The officers got to their feet. Prince Andrey went to see them out, giving one or two last instructions to the adjutant. When the officers had gone, Pierre moved up closer to Prince Andrey, and was just about to start talking when they heard hoofbeats coming from three horses not far down the road, and glancing in that direction Prince Andrey recognized Wolzogen and Clausewitz, with a Cossack in attendance. They were talking as they rode past, and Pierre and Prince Andrey could not help overhearing the following snatches of conversation in German:
'The war must to be conducted over a very wide area. This is a policy I cannot endorse highly enough,' came one voice.
'Yes indeed,' said the othe
r, 'and since the aim is to weaken the enemy the loss of private individuals must be ignored.'
'Quite so,' confirmed the first voice.
'Conducted over a very wide area!' Prince Andrey snorted furiously when they had gone. 'It was in that "very wide area" that I had a father, a son and a sister at Bald Hills. He's not bothered about that. It's just what I was saying: these German gentlemen won't win tomorrow, they'll only mess things up as much as they can, because a German head like that man's contains nothing but calculations no more useful than a sucked egg, and his heart lacks the one thing that's needed for tomorrow, the thing that Timokhin has. They've given him the whole of Europe, and they come over here to give us lessons - wonderful teachers!' he added, his voice rising again to screaming pitch.
'So you do think we're going to win tomorrow?' said Pierre.

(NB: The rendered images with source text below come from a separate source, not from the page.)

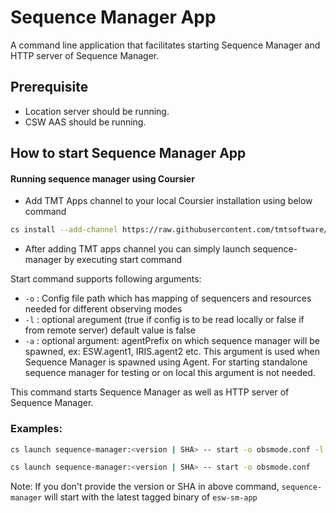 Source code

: # Sequence Manager App

A command line application that facilitates starting Sequence Manager and HTTP server of Sequence Manager.

## Prerequisite

- Location server should be running.
- CSW AAS should be running.

## How to start Sequence Manager App

#### Running sequence manager using Coursier

* Add TMT Apps channel to your local Coursier installation using below command

```bash
cs install --add-channel https://raw.githubusercontent.com/tmtsoftware/osw-apps/master/apps.prod.json
```

* After adding TMT apps channel you can simply launch sequence-manager by executing start command

Start command supports following arguments:

- `-o` : Config file path which has mapping of sequencers and resources needed for different observing modes
- `-l` : optional aregument (true if config is to be read locally or false if from remote server) default value is false
- `-a` : optional argument: agentPrefix on which sequence manager will be spawned, ex: ESW.agent1, IRIS.agent2 etc.
          This argument is used when Sequence Manager is spawned using Agent. For starting standalone sequence manager for testing or on local
          this argument is not needed.


This command starts Sequence Manager as well as HTTP server of Sequence Manager.

### Examples:

```bash
cs launch sequence-manager:<version | SHA> -- start -o obsmode.conf -l
```

```bash
cs launch sequence-manager:<version | SHA> -- start -o obsmode.conf
```

Note: If you don't provide the version or SHA in above command, `sequence-manager` will start with the latest tagged binary of `esw-sm-app`
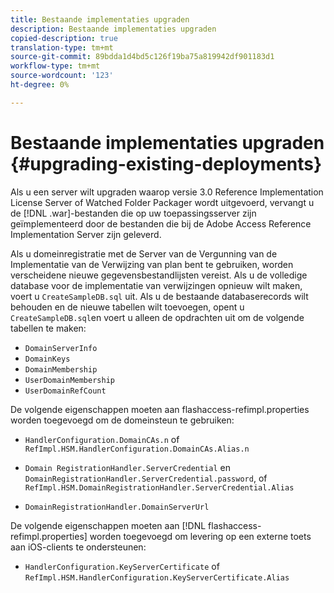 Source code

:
 ```yaml
---
title: Bestaande implementaties upgraden
description: Bestaande implementaties upgraden
copied-description: true
translation-type: tm+mt
source-git-commit: 89bdda1d4bd5c126f19ba75a819942df901183d1
workflow-type: tm+mt
source-wordcount: '123'
ht-degree: 0%

---
```



# Bestaande implementaties upgraden {#upgrading-existing-deployments}

Als u een server wilt upgraden waarop versie 3.0 Reference Implementation License Server of Watched Folder Packager wordt uitgevoerd, vervangt u de [!DNL .war]-bestanden die op uw toepassingsserver zijn geïmplementeerd door de bestanden die bij de Adobe Access Reference Implementation Server zijn geleverd.

Als u domeinregistratie met de Server van de Vergunning van de Implementatie van de Verwijzing van plan bent te gebruiken, worden verscheidene nieuwe gegevensbestandlijsten vereist. Als u de volledige database voor de implementatie van verwijzingen opnieuw wilt maken, voert u `CreateSampleDB.sql` uit. Als u de bestaande databaserecords wilt behouden en de nieuwe tabellen wilt toevoegen, opent u `CreateSampleDB.sql`en voert u alleen de opdrachten uit om de volgende tabellen te maken:

* `DomainServerInfo`
* `DomainKeys`
* `DomainMembership`
* `UserDomainMembership`
* `UserDomainRefCount`

De volgende eigenschappen moeten aan flashaccess-refimpl.properties worden toegevoegd om de domeinsteun te gebruiken:

* `HandlerConfiguration.DomainCAs.n` of  `RefImpl.HSM.HandlerConfiguration.DomainCAs.Alias.n`

* `Domain RegistrationHandler.ServerCredential` en  `DomainRegistrationHandler.ServerCredential.password`, of  `RefImpl.HSM.DomainRegistrationHandler.ServerCredential.Alias`

* `DomainRegistrationHandler.DomainServerUrl`

De volgende eigenschappen moeten aan [!DNL flashaccess-refimpl.properties] worden toegevoegd om levering op een externe toets aan iOS-clients te ondersteunen:

* `HandlerConfiguration.KeyServerCertificate` of  `RefImpl.HSM.HandlerConfiguration.KeyServerCertificate.Alias`

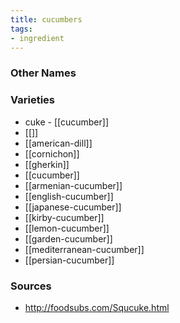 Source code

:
 ```yaml
---
title: cucumbers
tags:
- ingredient
---
```



### Other Names


### Varieties

* cuke - [[cucumber]]
* [[]]
* [[american-dill]]
* [[cornichon]]
* [[gherkin]]
* [[cucumber]]
* [[armenian-cucumber]]
* [[english-cucumber]]
* [[japanese-cucumber]]
* [[kirby-cucumber]]
* [[lemon-cucumber]]
* [[garden-cucumber]]
* [[mediterranean-cucumber]]
* [[persian-cucumber]]

### Sources
* http://foodsubs.com/Squcuke.html
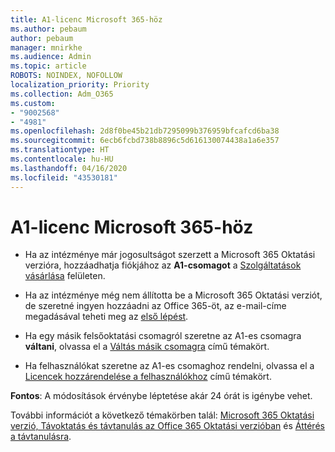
 ```yaml
---
title: A1-licenc Microsoft 365-höz
ms.author: pebaum
author: pebaum
manager: mnirkhe
ms.audience: Admin
ms.topic: article
ROBOTS: NOINDEX, NOFOLLOW
localization_priority: Priority
ms.collection: Adm_O365
ms.custom:
- "9002568"
- "4981"
ms.openlocfilehash: 2d8f0be45b21db7295099b376959bfcafcd6ba38
ms.sourcegitcommit: 6ecb6fcbd738b8896c5d616130074438a1a6e357
ms.translationtype: HT
ms.contentlocale: hu-HU
ms.lasthandoff: 04/16/2020
ms.locfileid: "43530181"
---
```

# <a name="a1-license-for-microsoft-365"></a>A1-licenc Microsoft 365-höz


- Ha az intézménye már jogosultságot szerzett a Microsoft 365 Oktatási verzióra, hozzáadhatja fiókjához az **A1-csomagot** a [Szolgáltatások vásárlása](https://docs.microsoft.com/microsoft-365/commerce/buy-another-subscription?view=o365-worldwide#buy-another-subscription) felületen. 

- Ha az intézménye még nem állította be a Microsoft 365 Oktatási verziót, de szeretné ingyen hozzáadni az Office 365-öt, az e-mail-címe megadásával teheti meg az [első lépést](https://www.microsoft.com/education/products/office). 

- Ha egy másik felsőoktatási csomagról szeretne az A1-es csomagra **váltani**, olvassa el a [Váltás másik csomagra](https://docs.microsoft.com/hu-HU/microsoft-365/commerce/subscriptions/switch-plans-manually) című témakört. 

- Ha felhasználókat szeretne az A1-es csomaghoz rendelni, olvassa el a [Licencek hozzárendelése a felhasználókhoz](https://docs.microsoft.com/hu-HU/microsoft-365/admin/manage/assign-licenses-to-users) című témakört. 

**Fontos**: A módosítások érvénybe léptetése akár 24 órát is igénybe vehet. 

További információt a következő témakörben talál: [Microsoft 365 Oktatási verzió, Távoktatás és távtanulás az Office 365 Oktatási verzióban](https://support.office.com/article/remote-teaching-and-learning-in-office-365-education-f651ccae-7b65-478b-8366-51bb884025c4) és [Áttérés a távtanulásra](https://www.microsoft.com/education/remote-learning). 
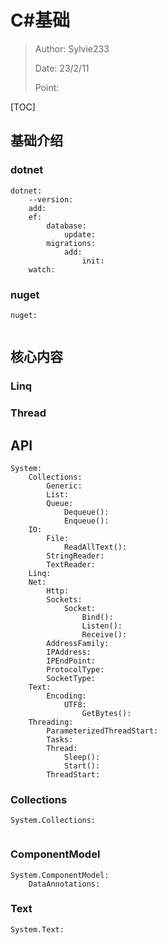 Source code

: # C#基础

> Author: Sylvie233
>
> Date: 23/2/11
>
> Point:

[TOC]

## 基础介绍

### dotnet

```
dotnet:
	--version:
	add:
	ef:
		database:
			update:
		migrations:
			add:
				init:
	watch:
```



### nuget

```
nuget:
	
```





## 核心内容

### Linq



### Thread









## API

```
System:
	Collections:
		Generic:
		List:
		Queue:
			Dequeue():
			Enqueue():
	IO:
		File:
			ReadAllText():
		StringReader:
		TextReader:
	Linq:
	Net:
		Http:
		Sockets:
			Socket:
				Bind():
				Listen():
				Receive():
		AddressFamily:
		IPAddress:
		IPEndPoint:
		ProtocolType:
		SocketType:
	Text:
		Encoding:
			UTF8:
				GetBytes():
	Threading:
		ParameterizedThreadStart:
		Tasks:
		Thread:
			Sleep():
			Start():
		ThreadStart:
```



### Collections

```
System.Collections:
	
```



### ComponentModel

```
System.ComponentModel:
	DataAnnotations:
```





### Text

```
System.Text:
	
```








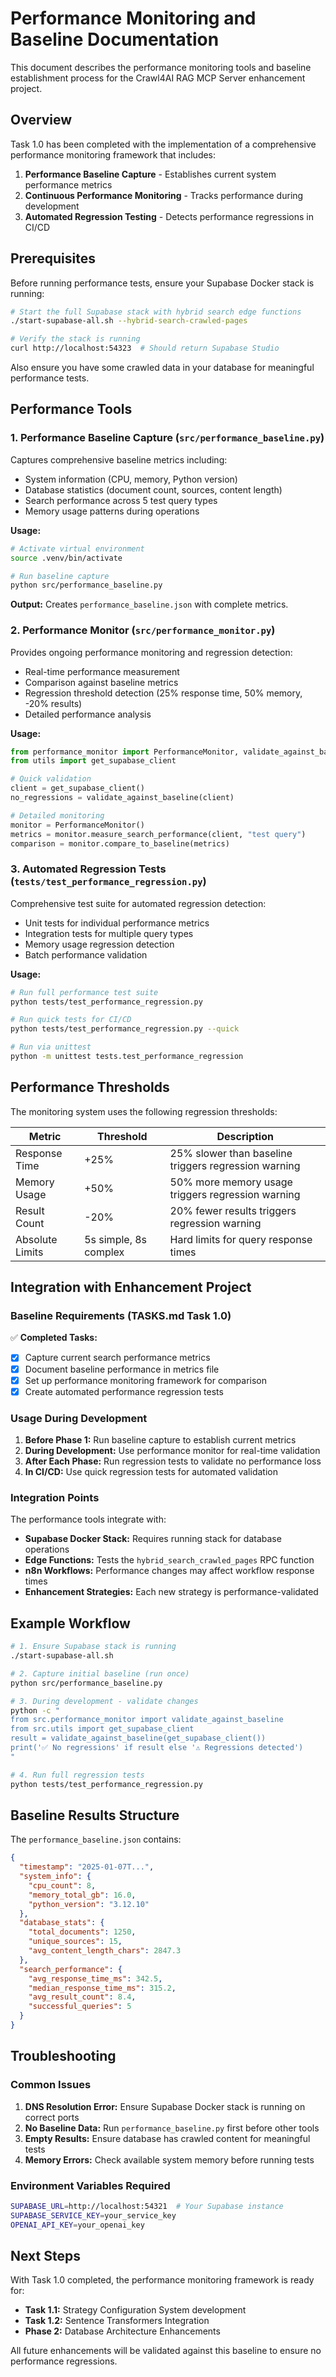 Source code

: # Performance Monitoring and Baseline Documentation

This document describes the performance monitoring tools and baseline establishment process for the Crawl4AI RAG MCP Server enhancement project.

## Overview

Task 1.0 has been completed with the implementation of a comprehensive performance monitoring framework that includes:

1. **Performance Baseline Capture** - Establishes current system performance metrics
2. **Continuous Performance Monitoring** - Tracks performance during development
3. **Automated Regression Testing** - Detects performance regressions in CI/CD

## Prerequisites

Before running performance tests, ensure your Supabase Docker stack is running:

```bash
# Start the full Supabase stack with hybrid search edge functions
./start-supabase-all.sh --hybrid-search-crawled-pages

# Verify the stack is running
curl http://localhost:54323  # Should return Supabase Studio
```

Also ensure you have some crawled data in your database for meaningful performance tests.

## Performance Tools

### 1. Performance Baseline Capture (`src/performance_baseline.py`)

Captures comprehensive baseline metrics including:
- System information (CPU, memory, Python version)
- Database statistics (document count, sources, content length)
- Search performance across 5 test query types
- Memory usage patterns during operations

**Usage:**
```bash
# Activate virtual environment
source .venv/bin/activate

# Run baseline capture
python src/performance_baseline.py
```

**Output:** Creates `performance_baseline.json` with complete metrics.

### 2. Performance Monitor (`src/performance_monitor.py`)

Provides ongoing performance monitoring and regression detection:
- Real-time performance measurement
- Comparison against baseline metrics
- Regression threshold detection (25% response time, 50% memory, -20% results)
- Detailed performance analysis

**Usage:**
```python
from performance_monitor import PerformanceMonitor, validate_against_baseline
from utils import get_supabase_client

# Quick validation
client = get_supabase_client()
no_regressions = validate_against_baseline(client)

# Detailed monitoring
monitor = PerformanceMonitor()
metrics = monitor.measure_search_performance(client, "test query")
comparison = monitor.compare_to_baseline(metrics)
```

### 3. Automated Regression Tests (`tests/test_performance_regression.py`)

Comprehensive test suite for automated regression detection:
- Unit tests for individual performance metrics
- Integration tests for multiple query types
- Memory usage regression detection
- Batch performance validation

**Usage:**
```bash
# Run full performance test suite
python tests/test_performance_regression.py

# Run quick tests for CI/CD
python tests/test_performance_regression.py --quick

# Run via unittest
python -m unittest tests.test_performance_regression
```

## Performance Thresholds

The monitoring system uses the following regression thresholds:

| Metric | Threshold | Description |
|--------|-----------|-------------|
| Response Time | +25% | 25% slower than baseline triggers regression warning |
| Memory Usage | +50% | 50% more memory usage triggers regression warning |
| Result Count | -20% | 20% fewer results triggers regression warning |
| Absolute Limits | 5s simple, 8s complex | Hard limits for query response times |

## Integration with Enhancement Project

### Baseline Requirements (TASKS.md Task 1.0)

✅ **Completed Tasks:**
- [x] Capture current search performance metrics
- [x] Document baseline performance in metrics file
- [x] Set up performance monitoring framework for comparison
- [x] Create automated performance regression tests

### Usage During Development

1. **Before Phase 1:** Run baseline capture to establish current metrics
2. **During Development:** Use performance monitor for real-time validation
3. **After Each Phase:** Run regression tests to validate no performance loss
4. **In CI/CD:** Use quick regression tests for automated validation

### Integration Points

The performance tools integrate with:
- **Supabase Docker Stack:** Requires running stack for database operations
- **Edge Functions:** Tests the `hybrid_search_crawled_pages` RPC function
- **n8n Workflows:** Performance changes may affect workflow response times
- **Enhancement Strategies:** Each new strategy is performance-validated

## Example Workflow

```bash
# 1. Ensure Supabase stack is running
./start-supabase-all.sh

# 2. Capture initial baseline (run once)
python src/performance_baseline.py

# 3. During development - validate changes
python -c "
from src.performance_monitor import validate_against_baseline
from src.utils import get_supabase_client
result = validate_against_baseline(get_supabase_client())
print('✅ No regressions' if result else '⚠️ Regressions detected')
"

# 4. Run full regression tests
python tests/test_performance_regression.py
```

## Baseline Results Structure

The `performance_baseline.json` contains:

```json
{
  "timestamp": "2025-01-07T...",
  "system_info": {
    "cpu_count": 8,
    "memory_total_gb": 16.0,
    "python_version": "3.12.10"
  },
  "database_stats": {
    "total_documents": 1250,
    "unique_sources": 15,
    "avg_content_length_chars": 2847.3
  },
  "search_performance": {
    "avg_response_time_ms": 342.5,
    "median_response_time_ms": 315.2,
    "avg_result_count": 8.4,
    "successful_queries": 5
  }
}
```

## Troubleshooting

### Common Issues

1. **DNS Resolution Error:** Ensure Supabase Docker stack is running on correct ports
2. **No Baseline Data:** Run `performance_baseline.py` first before other tools
3. **Empty Results:** Ensure database has crawled content for meaningful tests
4. **Memory Errors:** Check available system memory before running tests

### Environment Variables Required

```bash
SUPABASE_URL=http://localhost:54321  # Your Supabase instance
SUPABASE_SERVICE_KEY=your_service_key
OPENAI_API_KEY=your_openai_key
```

## Next Steps

With Task 1.0 completed, the performance monitoring framework is ready for:
- **Task 1.1:** Strategy Configuration System development
- **Task 1.2:** Sentence Transformers Integration
- **Phase 2:** Database Architecture Enhancements

All future enhancements will be validated against this baseline to ensure no performance regressions. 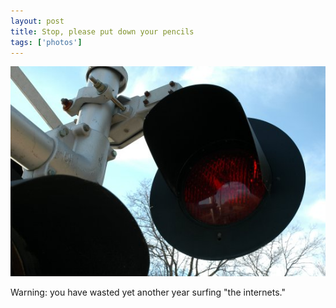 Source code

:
 ```yaml
---
layout: post
title: Stop, please put down your pencils
tags: ['photos']
---
```


![Stop :: Nikon D70 : 1/50s : f/14 : ISO 200](/media/2004/12/stop.jpg)

Warning: you have wasted yet another year surfing "the internets."

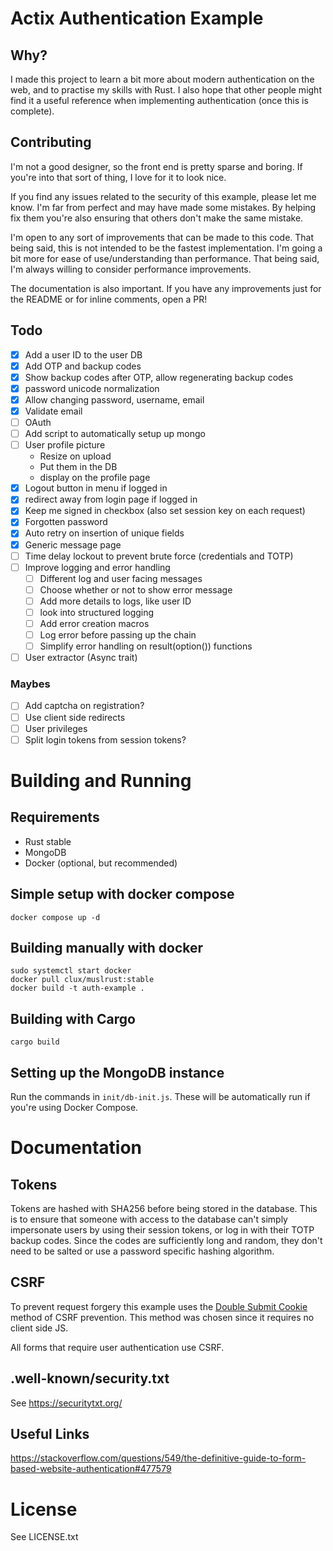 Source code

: # Actix Authentication Example

## Why?

I made this project to learn a bit more about modern authentication on the web, and to practise my skills with Rust.
I also hope that other people might find it a useful reference when implementing authentication (once this is complete).

## Contributing

I'm not a good designer, so the front end is pretty sparse and boring. If you're into that sort of thing, I love for it to look nice.

If you find any issues related to the security of this example, please let me know. I'm far from perfect and may have made some mistakes.
By helping fix them you're also ensuring that others don't make the same mistake.

I'm open to any sort of improvements that can be made to this code. That being said, this is not intended to be the fastest implementation.
I'm going a bit more for ease of use/understanding than performance. That being said, I'm always willing to consider performance improvements.

The documentation is also important. If you have any improvements just for the README or for inline comments, open a PR!

## Todo

- [x] Add a user ID to the user DB
- [x] Add OTP and backup codes
- [x] Show backup codes after OTP, allow regenerating backup codes
- [x] password unicode normalization
- [x] Allow changing password, username, email
- [x] Validate email
- [ ] OAuth
- [ ] Add script to automatically setup up mongo
- [ ] User profile picture
  - Resize on upload
  - Put them in the DB
  - display on the profile page
- [x] Logout button in menu if logged in
- [x] redirect away from login page if logged in
- [x] Keep me signed in checkbox (also set session key on each request)
- [x] Forgotten password
- [x] Auto retry on insertion of unique fields
- [x] Generic message page
- [ ] Time delay lockout to prevent brute force (credentials and TOTP)
- [ ] Improve logging and error handling
  - [ ] Different log and user facing messages
  - [ ] Choose whether or not to show error message
  - [ ] Add more details to logs, like user ID
  - [ ] look into structured logging
  - [ ] Add error creation macros
  - [ ] Log error before passing up the chain
  - [ ] Simplify error handling on result(option()) functions
- [ ] User extractor (Async trait)

### Maybes

- [ ] Add captcha on registration?
- [ ] Use client side redirects
- [ ] User privileges
- [ ] Split login tokens from session tokens?

# Building and Running

## Requirements

- Rust stable
- MongoDB
- Docker (optional, but recommended)

## Simple setup with docker compose

`docker compose up -d`

## Building manually with docker

```
sudo systemctl start docker
docker pull clux/muslrust:stable
docker build -t auth-example .
```

## Building with Cargo

`cargo build`

## Setting up the MongoDB instance

Run the commands in `init/db-init.js`. These will be automatically run if you're using Docker Compose.

# Documentation

## Tokens

Tokens are hashed with SHA256 before being stored in the database. This is to ensure that someone with access to the database can't
simply impersonate users by using their session tokens, or log in with their TOTP backup codes. Since the codes are sufficiently long
and random, they don't need to be salted or use a password specific hashing algorithm.

## CSRF

To prevent request forgery this example uses the [Double Submit Cookie](https://en.wikipedia.org/wiki/Cross-site_request_forgery#Double_Submit_Cookie) method of CSRF prevention. This method was chosen since it requires no client side JS.

All forms that require user authentication use CSRF.

## .well-known/security.txt

See <https://securitytxt.org/>

## Useful Links

<https://stackoverflow.com/questions/549/the-definitive-guide-to-form-based-website-authentication#477579>

# License

See LICENSE.txt
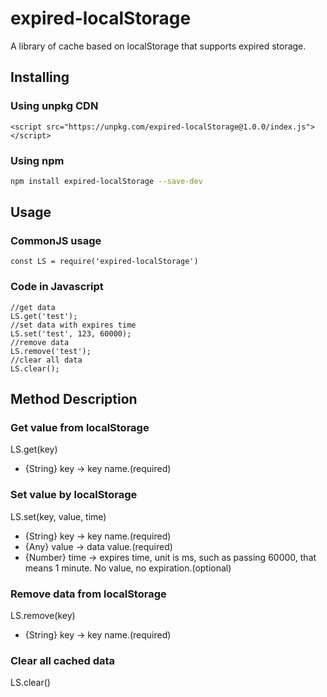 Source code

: # expired-localStorage
A library of cache based on localStorage that supports expired storage.

## Installing
### Using unpkg CDN
```
<script src="https://unpkg.com/expired-localStorage@1.0.0/index.js"></script>
```
### Using npm
```bash
npm install expired-localStorage --save-dev
```
## Usage
### CommonJS usage
```
const LS = require('expired-localStorage')
```
### Code in Javascript
```
//get data
LS.get('test');
//set data with expires time
LS.set('test', 123, 60000);
//remove data
LS.remove('test');
//clear all data
LS.clear();
```

## Method Description
### Get value from localStorage
LS.get(key)
- {String} key -> key name.(required)

### Set value by localStorage
LS.set(key, value, time)
- {String} key -> key name.(required)
- {Any} value -> data value.(required)
- {Number} time -> expires time, unit is ms, such as passing 60000, that means 1 minute. No value, no expiration.(optional)

### Remove data from localStorage
LS.remove(key)
- {String} key -> key name.(required)

### Clear all cached data
LS.clear()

'Oh yes,' said Prince Andrey distractedly. 'One thing I would do if I was in power,' he began again. 'Stop taking prisoners. What's the sense in taking prisoners? It's just medieval chivalry. The French have destroyed my home and they're on their way to destroy Moscow. They've injured me and they're still doing it with every second that passes. They're my enemies, they're all criminals - that's the way I see it. It's also what Timokhin thinks, and all the army with him. They must be put to death. If they're my enemies they can't be my friends, whatever might have been said at Tilsit.'
'Yes, yes,' said Pierre, his eyes shining as he looked at Prince Andrey. 'Oh yes, I'm with you all the way!'
The one question that had been haunting Pierre all day, ever since Mozhaysk in fact, now struck him as quite clear and settled once and for all. Now he could sense the full significance of the war and the impending battle. Everything he had seen during the day, all the sober and serious faces he had caught glimpses of, came back to him now in a new light. He had observed what the physicists call latent heat in the patriotic spirit of the men that he had seen, and this explained why they were all preparing for death with such composure and what passed for light-heartedness.